Wednesday, July 27, 2005

Prayer request

If you think of me in the next two weeks, pray for me to have peace over my shoulder surgery. To tell you the truth, I am scared to death. I loath needles. I had to have blood drawn earlier today and I was on the verge of tears all morning. I just kept repeating, "God is my refuge and strength, an ever present help in trouble. Therefore I will not fear." I have somewhat of a peace about surgery, but I am still scared out of my mind. Anyhow, if you think about it, please pray for me. I would greatly appreciate it. Blessed be the name of the Lord.

And Praise God for my parents who love me. My dear father let me drive his car this morning so I could have a/c. :) He's so awesome.

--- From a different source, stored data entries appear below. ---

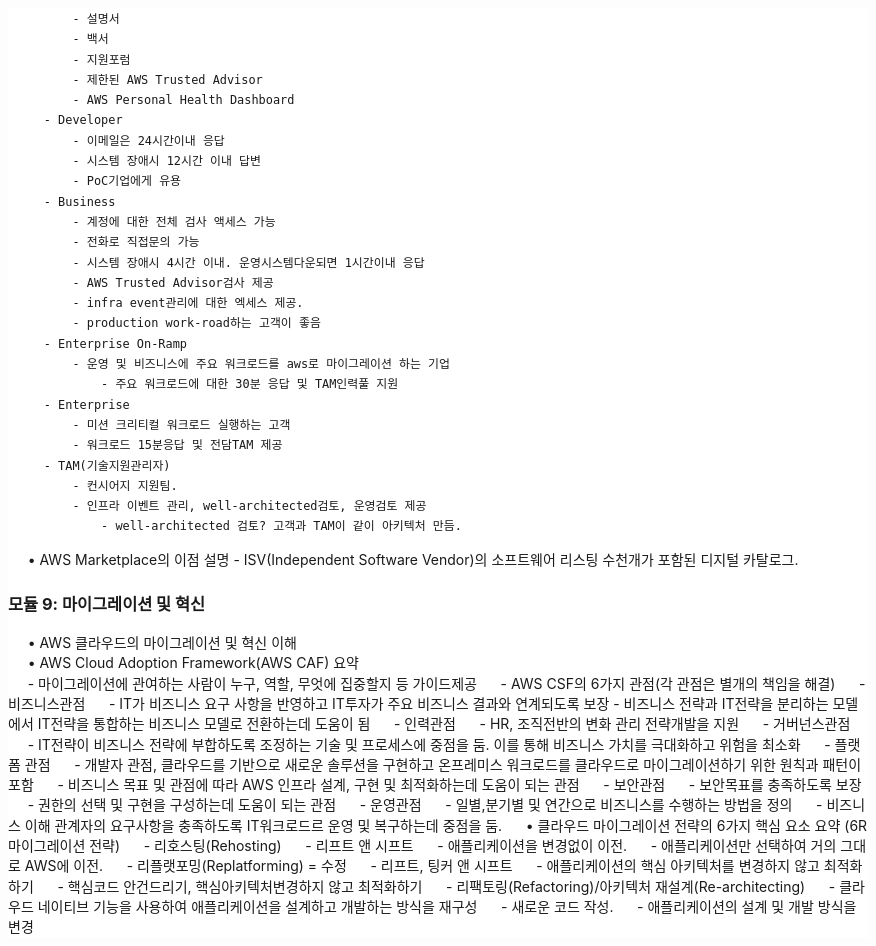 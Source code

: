 			 - 설명서
			 - 백서
			 - 지원포럼
			 - 제한된 AWS Trusted Advisor 
			 - AWS Personal Health Dashboard
		 - Developer
			 - 이메일은 24시간이내 응답
			 - 시스템 장애시 12시간 이내 답변
			 - PoC기업에게 유용
		 - Business
			 - 계정에 대한 전체 검사 액세스 가능
			 - 전화로 직접문의 가능
			 - 시스템 장애시 4시간 이내. 운영시스템다운되면 1시간이내 응답
			 - AWS Trusted Advisor검사 제공
			 - infra event관리에 대한 엑세스 제공.
			 - production work-road하는 고객이 좋음
		 - Enterprise On-Ramp
			 - 운영 및 비즈니스에 주요 워크로드를 aws로 마이그레이션 하는 기업
				 - 주요 워크로드에 대한 30분 응답 및 TAM인력풀 지원
		 - Enterprise
			 - 미션 크리티컬 워크로드 실행하는 고객
			 - 워크로드 15분응답 및 전담TAM 제공
		 - TAM(기술지원관리자)
			 - 컨시어지 지원팀.
			 - 인프라 이벤트 관리, well-architected검토, 운영검토 제공
				 - well-architected 검토? 고객과 TAM이 같이 아키텍처 만듬.
     • AWS Marketplace의 이점 설명
		 - ISV(Independent Software Vendor)의 소프트웨어 리스팅 수천개가 포함된 디지털 카탈로그.

### 모듈 9: 마이그레이션 및 혁신

     • AWS 클라우드의 마이그레이션 및 혁신 이해  
     • AWS Cloud Adoption Framework(AWS CAF) 요약  
	     - 마이그레이션에 관여하는 사람이 누구, 역할, 무엇에 집중할지 등 가이드제공
	     - AWS CSF의 6가지 관점(각 관점은 별개의 책임을 해결)
		     - 비즈니스관점
			     - IT가 비즈니스 요구 사항을 반영하고 IT투자가 주요 비즈니스 결과와 연계되도록 보장
				 - 비즈니스 전략과 IT전략을 분리하는 모델에서 IT전략을 통합하는 비즈니스 모델로 전환하는데 도움이 됨
		     - 인력관점
			     - HR, 조직전반의 변화 관리 전략개발을 지원
		     - 거버넌스관점
			     - IT전략이 비즈니스 전략에 부합하도록 조정하는 기술 및 프로세스에 중점을 둠. 이를 통해 비즈니스 가치를 극대화하고 위험을 최소화
		     - 플랫폼 관점
			     - 개발자 관점, 클라우드를 기반으로 새로운 솔루션을 구현하고 온프레미스 워크로드를 클라우드로 마이그레이션하기 위한 원칙과 패턴이 포함
			     - 비즈니스 목표 및 관점에 따라 AWS 인프라 설계, 구현 및 최적화하는데 도움이 되는 관점
		     - 보안관점
			     - 보안목표를 충족하도록 보장
			     - 권한의 선택 및 구현을 구성하는데 도움이 되는 관점
		     - 운영관점
			     - 일별,분기별 및 연간으로 비즈니스를 수행하는 방법을 정의
			     - 비즈니스 이해 관계자의 요구사항을 충족하도록 IT워크로드르 운영 및 복구하는데 중점을 둠.
     • 클라우드 마이그레이션 전략의 6가지 핵심 요소 요약  (6R 마이그레이션 전략)
	     - 리호스팅(Rehosting)
		     - 리프트 앤 시프트
		     - 애플리케이션을 변경없이 이전.
		     - 애플리케이션만 선택하여 거의 그대로 AWS에 이전.
	     - 리플랫포밍(Replatforming) = 수정
		     - 리프트, 팅커 앤 시프트
		     - 애플리케이션의 핵심 아키텍처를 변경하지 않고 최적화 하기
		     - 핵심코드 안건드리기, 핵심아키텍처변경하지 않고 최적화하기
	     - 리팩토링(Refactoring)/아키텍처 재설계(Re-architecting)
		     - 클라우드 네이티브 기능을 사용하여 애플리케이션을 설계하고 개발하는 방식을 재구성
		     - 새로운 코드 작성. 
		     - 애플리케이션의 설계 및 개발 방식을 변경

Well, sometimes my life just don't make sense at all
When the mountains look so big
And my faith just seems so small

So hold me Jesus,
'cause I'm shaking like a leaf
You have been King of my glory
Won't You be my Prince of Peace

Surrender don't come natural to me
I'd rather fight You for something I don't really want
Than to take what You give that I need
And I've beat my head against so many walls
Now I'm falling down, I'm falling on my knees

1 comment:

  1. my health may fail and my spirit may grow weak, but god remains the strength of my heart and he is mine forever!